DATA >>
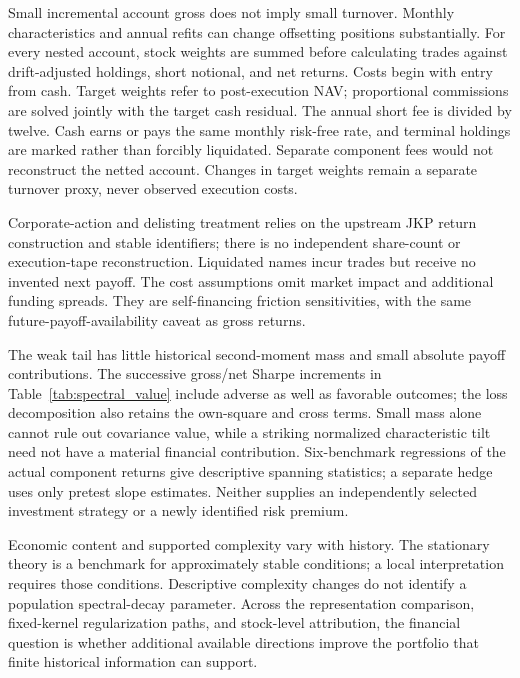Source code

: Small incremental account gross does not imply small turnover. Monthly
characteristics and annual refits can change offsetting positions substantially.
For every nested account, stock weights are summed before calculating trades
against drift-adjusted holdings, short notional, and net returns. Costs begin
with entry from cash. Target weights refer to post-execution NAV; proportional
commissions are solved jointly with the target cash residual. The annual
short fee is divided by twelve. Cash earns or pays the same monthly risk-free
rate, and terminal holdings are marked rather than forcibly liquidated.
Separate component fees would not reconstruct the netted account. Changes in
target weights remain a separate turnover proxy, never observed execution costs.

Corporate-action and delisting treatment relies on the upstream JKP return
construction and stable identifiers; there is no independent share-count or
execution-tape reconstruction. Liquidated names incur trades but receive no
invented next payoff. The cost assumptions omit market impact and additional
funding spreads. They are self-financing friction sensitivities, with the
same future-payoff-availability caveat as gross returns.

The weak tail has little historical second-moment mass and small absolute
payoff contributions. The successive gross/net Sharpe increments in
Table~\ref{tab:spectral_value} include adverse as well as favorable outcomes;
the loss decomposition also retains the own-square and cross terms. Small
mass alone cannot rule out covariance value, while a striking normalized
characteristic tilt need not have a material financial contribution.
Six-benchmark regressions of the actual component returns give descriptive
spanning statistics; a separate hedge uses only pretest slope estimates.
Neither supplies an independently selected investment strategy or a newly
identified risk premium.

Economic content and supported complexity vary with history. The stationary
theory is a benchmark for approximately stable conditions; a local
interpretation requires those conditions. Descriptive complexity changes do
not identify a population spectral-decay parameter. Across the representation
comparison, fixed-kernel regularization paths, and stock-level attribution,
the financial question is whether additional available directions improve
the portfolio that finite historical information can support.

EXERCISE DESCRIPTION >> What lines in the records above include the string "stable"? Copy each one.

SOLUTION TO THIS TASK >>
construction and stable identifiers; there is no independent share-count or
theory is a benchmark for approximately stable conditions; a local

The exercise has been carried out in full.